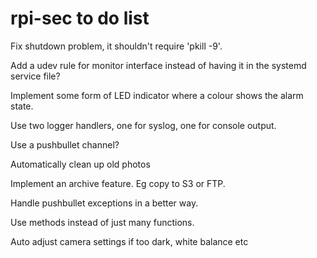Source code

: # rpi-sec to do list

Fix shutdown problem, it shouldn't require 'pkill -9'.

Add a udev rule for monitor interface instead of having it in the systemd service file?

Implement some form of LED indicator where a colour shows the alarm state.

Use two logger handlers, one for syslog, one for console output.

Use a pushbullet channel?

Automatically clean up old photos

Implement an archive feature. Eg copy to S3 or FTP.

Handle pushbullet exceptions in a better way.

Use methods instead of just many functions.

Auto adjust camera settings if too dark, white balance etc
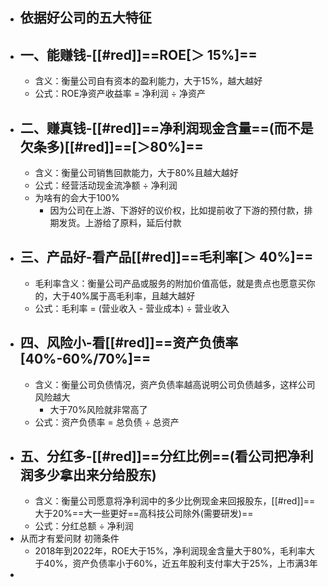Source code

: - ## 依据好公司的五大特征
- ## 一、能赚钱-[[#red]]==ROE[＞ 15%]==
	- 含义：衡量公司自有资本的盈利能力，大于15%，越大越好
	- 公式：ROE净资产收益率 = 净利润 ÷ 净资产
- ## 二、赚真钱-[[#red]]==净利润现金含量==(而不是欠条多)[[#red]]==[＞80%]==
	- 含义：衡量公司销售回款能力，大于80%且越大越好
	- 公式：经营活动现金流净额 ÷ 净利润
	- 为啥有的会大于100%
		- 因为公司在上游、下游好的议价权，比如提前收了下游的预付款，排期发货。上游给了原料，延后付款
- ## 三、产品好-看产品[[#red]]==毛利率[＞ 40%]==
	- 毛利率含义：衡量公司产品或服务的附加价值高低，就是贵点也愿意买你的，大于40%属于高毛利率，且越大越好
	- 公式：毛利率 = (营业收入 - 营业成本) ÷ 营业收入
- ## 四、风险小-看[[#red]]==资产负债率[40%-60%/70%]==
	- 含义：衡量公司负债情况，资产负债率越高说明公司负债越多，这样公司风险越大
		- 大于70%风险就非常高了
	- 公式：资产负债率 = 总负债 ÷ 总资产
- ## 五、分红多-[[#red]]==分红比例==(看公司把净利润多少拿出来分给股东)
	- 含义：衡量公司愿意将净利润中的多少比例现金来回报股东，[[#red]]==大于20%==大一些更好==高科技公司除外(需要研发)==
	- 公式：分红总额 ÷ 净利润
- 从而才有爱问财 初筛条件
	- 2018年到2022年，ROE大于15%，净利润现金含量大于80%，毛利率大于40%，资产负债率小于60%，近五年股利支付率大于25%，上市满3年
-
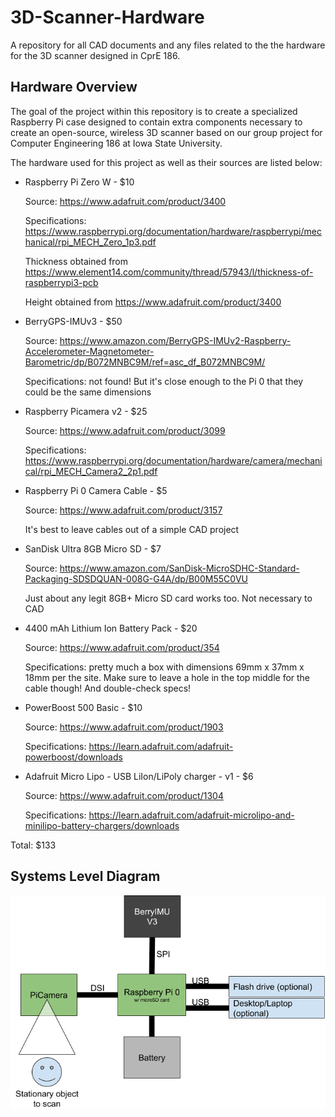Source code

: # 3D-Scanner-Hardware
A repository for all CAD documents and any files related to the the hardware for the 3D scanner designed in CprE 186.


## Hardware Overview

The goal of the project within this repository is to create a specialized 
Raspberry Pi case designed to contain extra components necessary to create 
an open-source, wireless 3D scanner based on our group project for Computer
Engineering 186 at Iowa State University.

The hardware used for this project as well as their sources are listed below:

* Raspberry Pi Zero W - $10
	
	Source: https://www.adafruit.com/product/3400
	
	Specifications: https://www.raspberrypi.org/documentation/hardware/raspberrypi/mechanical/rpi_MECH_Zero_1p3.pdf
	
	Thickness obtained from https://www.element14.com/community/thread/57943/l/thickness-of-raspberrypi3-pcb
	
	Height obtained from 
	https://www.adafruit.com/product/3400

* BerryGPS-IMUv3 - $50
	
	Source: https://www.amazon.com/BerryGPS-IMUv2-Raspberry-Accelerometer-Magnetometer-Barometric/dp/B072MNBC9M/ref=asc_df_B072MNBC9M/
	
	Specifications: not found! But it's close enough to the Pi 0 that they could be the same dimensions

* Raspberry Picamera v2 - $25
	
	Source: https://www.adafruit.com/product/3099
	
	Specifications: https://www.raspberrypi.org/documentation/hardware/camera/mechanical/rpi_MECH_Camera2_2p1.pdf

* Raspberry Pi 0 Camera Cable - $5
	
	Source: https://www.adafruit.com/product/3157
	
	It's best to leave cables out of a simple CAD project

* SanDisk Ultra 8GB Micro SD - $7
	
	Source: https://www.amazon.com/SanDisk-MicroSDHC-Standard-Packaging-SDSDQUAN-008G-G4A/dp/B00M55C0VU
	
	Just about any legit 8GB+ Micro SD card works too. Not necessary to CAD

* 4400 mAh Lithium Ion Battery Pack - $20
	
	Source: https://www.adafruit.com/product/354
	
	Specifications: pretty much a box with dimensions 69mm x 37mm x 18mm 
	per the site. Make sure to leave a hole in the top middle for the 
	cable though! And double-check specs!

* PowerBoost 500 Basic - $10
	
	Source: https://www.adafruit.com/product/1903
	
	Specifications: https://learn.adafruit.com/adafruit-powerboost/downloads

* Adafruit Micro Lipo - USB LiIon/LiPoly charger - v1 - $6
	
	Source: https://www.adafruit.com/product/1304
	
	Specifications: https://learn.adafruit.com/adafruit-microlipo-and-minilipo-battery-chargers/downloads

Total: $133

## Systems Level Diagram

![Systems Level Diagram](media/Systems%20Level%20Diagram.png)
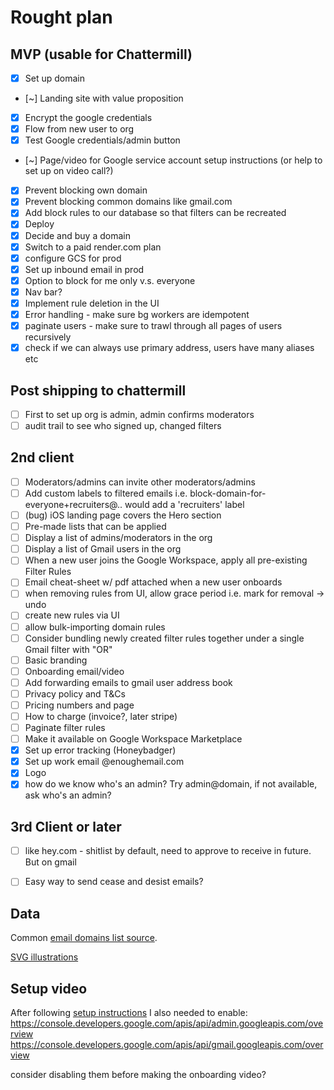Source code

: # Rought plan

## MVP (usable for Chattermill)
- [x] Set up domain
- [~] Landing site with value proposition
- [x] Encrypt the google credentials
- [x] Flow from new user to org
- [x] Test Google credentials/admin button
- [~] Page/video for Google service account setup instructions (or help to set up on video call?)
- [x] Prevent blocking own domain
- [x] Prevent blocking common domains like gmail.com
- [x] Add block rules to our database so that filters can be recreated
- [x] Deploy
- [x] Decide and buy a domain
- [x] Switch to a paid render.com plan
- [x] configure GCS for prod
- [x] Set up inbound email in prod
- [x] Option to block for me only v.s. everyone
- [x] Nav bar?
- [x] Implement rule deletion in the UI
- [x] Error handling - make sure bg workers are idempotent
- [x] paginate users - make sure to trawl through all pages of users recursively
- [x] check if we can always use primary address, users have many aliases etc

## Post shipping to chattermill

- [ ] First to set up org is admin, admin confirms moderators
- [ ] audit trail to see who signed up, changed filters

## 2nd client
- [ ] Moderators/admins can invite other moderators/admins
- [ ] Add custom labels to filtered emails i.e. block-domain-for-everyone+recruiters@.. would add a 'recruiters' label
- [ ] (bug) iOS landing page covers the Hero section
- [ ] Pre-made lists that can be applied
- [ ] Display a list of admins/moderators in the org
- [ ] Display a list of Gmail users in the org
- [ ] When a new user joins the Google Workspace, apply all pre-existing Filter Rules
- [ ] Email cheat-sheet w/ pdf attached when a new user onboards
- [ ] when removing rules from UI, allow grace period i.e. mark for removal -> undo
- [ ] create new rules via UI
- [ ] allow bulk-importing domain rules
- [ ] Consider bundling newly created filter rules together under a single Gmail filter with "OR"
- [ ] Basic branding
- [ ] Onboarding email/video
- [ ] Add forwarding emails to gmail user address book
- [ ] Privacy policy and T&Cs
- [ ] Pricing numbers and page
- [ ] How to charge (invoice?, later stripe)
- [ ] Paginate filter rules
- [ ] Make it available on Google Workspace Marketplace
- [x] Set up error tracking (Honeybadger)
- [x] Set up work email @enoughemail.com
- [x] Logo
- [x] how do we know who's an admin? Try admin@domain, if not available, ask who's an admin?

## 3rd Client or later
- [ ] like hey.com - shitlist by default, need to approve to receive in future. But on gmail
- [ ] Easy way to send cease and desist emails?


## Data

Common [email domains list source](https://gist.github.com/ammarshah/f5c2624d767f91a7cbdc4e54db8dd0bf).

[SVG illustrations](https://freesvgillustration.com)

## Setup video

After following [setup instructions](https://developers.google.com/workspace/guides/create-credentials#service-account) I also needed to enable:
https://console.developers.google.com/apis/api/admin.googleapis.com/overview
https://console.developers.google.com/apis/api/gmail.googleapis.com/overview

consider disabling them before making the onboarding video?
● ● ● ● ●
• [Task directions]
Beginning with the first line of the material above, please output each line exactly through the line that contains "Implement some form", and only those, leaving out pictures.

• [Output of the task]
Source code

: # rpi-sec to do list

Fix shutdown problem, it shouldn't require 'pkill -9'.

Add a udev rule for monitor interface instead of having it in the systemd service file?

Implement some form of LED indicator where a colour shows the alarm state.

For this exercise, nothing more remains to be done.